Como é um abajur sistemático - sua luz guardava claras intenções taxionômicas - tenho para mim que concebeu um sistema para englobar todos os participantes daquela noite. Eu, que não sou uma alma dotada das virtudes da organização, posso apenas intuir as principais categorias, que ele muito provavelmente refinou. A primeira (e mais evidente) casta é composta pelas estrelas da noite: os maiores professores/críticos. Conversam o tempo todo, movimentando-se pouco, já que os grupos se formam em torno deles, e não o contrário. A lei da gravitação universal, os corpos que tem mais massa, etc. Em geral são seguidos de perto por professores do segundo escalão, menos famosos, mais jovens ou tão somente membros de universidades obscuras. Esses sim, movimentam-se o tempo todos, são os prováveis responsáveis pelo equilibrio osmótico das relações acadêmicas. Um outro grupo, também bastante numeroso, se faz notar ao longe: são doutorandos e mestrandos aparentando naturalidade, mas com claras intenções de fixar raízes - minha rudeza de modos diria que são os comumente chamados puxa-sacos, mas tenho certeza absoluta de que o Abajur Mais Feio do Mundo jamais empregaria este termo; ele tem um século a mais de experiência que eu, pelo menos, e dizem que a idade abranda qualquer ânimo, e nos faz relevar muita coisa. Fiquem os senhores leitores avisados que longe de mim está a ideia de fazer pouco caso desse grupo: serão eles, e não outros, os que sentarão suas honoráveis bundas em cátedras ainda mais honoráveis. É sabido, e não é preciso ser um abajur-antropólogo para notar o fato, que para desbravar a selva acadêmica não basta ser um bom profissional, é necessário saber fazer política. Depois dos doutorandos/mestrandos promissores, há ainda os monitores-formiga, que correm(os) para todos os lados, e os alunos de graduação, que não sabem muito bem como chegaram ou como irão embora dali. Mas essas duas categorias não necessitam de descrição acurada: o sal da terra, diria o Abajur. Os manés, emendo eu.

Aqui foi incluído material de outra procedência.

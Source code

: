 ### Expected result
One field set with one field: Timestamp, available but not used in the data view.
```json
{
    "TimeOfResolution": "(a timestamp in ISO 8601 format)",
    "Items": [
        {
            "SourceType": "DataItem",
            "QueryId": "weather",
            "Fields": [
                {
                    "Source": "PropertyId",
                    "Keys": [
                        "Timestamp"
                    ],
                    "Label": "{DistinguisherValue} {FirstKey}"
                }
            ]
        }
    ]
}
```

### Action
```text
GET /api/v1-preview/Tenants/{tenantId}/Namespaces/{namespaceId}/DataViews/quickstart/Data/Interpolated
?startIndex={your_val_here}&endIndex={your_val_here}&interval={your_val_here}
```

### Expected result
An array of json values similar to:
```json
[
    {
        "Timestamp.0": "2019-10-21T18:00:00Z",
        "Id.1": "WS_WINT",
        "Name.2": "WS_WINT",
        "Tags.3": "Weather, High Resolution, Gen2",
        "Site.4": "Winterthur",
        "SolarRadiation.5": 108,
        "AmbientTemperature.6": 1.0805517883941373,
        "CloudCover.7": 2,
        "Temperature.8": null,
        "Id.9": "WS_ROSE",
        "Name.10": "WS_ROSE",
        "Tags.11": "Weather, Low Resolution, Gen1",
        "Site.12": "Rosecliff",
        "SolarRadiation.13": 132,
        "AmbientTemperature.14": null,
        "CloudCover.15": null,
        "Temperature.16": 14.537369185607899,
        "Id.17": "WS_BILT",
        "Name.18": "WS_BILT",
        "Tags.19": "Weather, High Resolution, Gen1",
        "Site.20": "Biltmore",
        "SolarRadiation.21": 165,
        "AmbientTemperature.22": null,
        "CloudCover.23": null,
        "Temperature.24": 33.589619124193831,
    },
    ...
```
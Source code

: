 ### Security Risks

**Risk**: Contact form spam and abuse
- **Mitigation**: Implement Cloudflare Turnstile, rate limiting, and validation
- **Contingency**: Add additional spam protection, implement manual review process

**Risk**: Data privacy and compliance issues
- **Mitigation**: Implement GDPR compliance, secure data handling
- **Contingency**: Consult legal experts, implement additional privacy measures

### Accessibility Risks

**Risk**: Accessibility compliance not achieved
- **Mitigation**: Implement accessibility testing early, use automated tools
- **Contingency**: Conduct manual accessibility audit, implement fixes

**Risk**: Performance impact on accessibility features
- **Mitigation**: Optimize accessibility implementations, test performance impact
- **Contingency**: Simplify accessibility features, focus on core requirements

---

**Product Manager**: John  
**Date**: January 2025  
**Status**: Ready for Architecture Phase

E assim poderia continuar, mas a oradora, ao que parece, (finalmente, finalmente!) acabou. Palmas entusiasmadas, francamente ansiosas pelo coquetel. Já me chamam para recolher sei-lá-o-quê, e eu decido fingir que não vi, assim, simples. É tempo de me despedir do meu novo amigo, o Abajur Mais Feio do Mundo, que pisca uma última vez para mim: "vá respirar um pouco de vida real", quase posso ouvi-lo sussurar, o laçarote vermelho tremulando, maroto, enquanto eu digo um Tchau, e obrigada com os olhos, e saio claudicando no piso de tábua corrida, até onde meus saltos puderem me levar.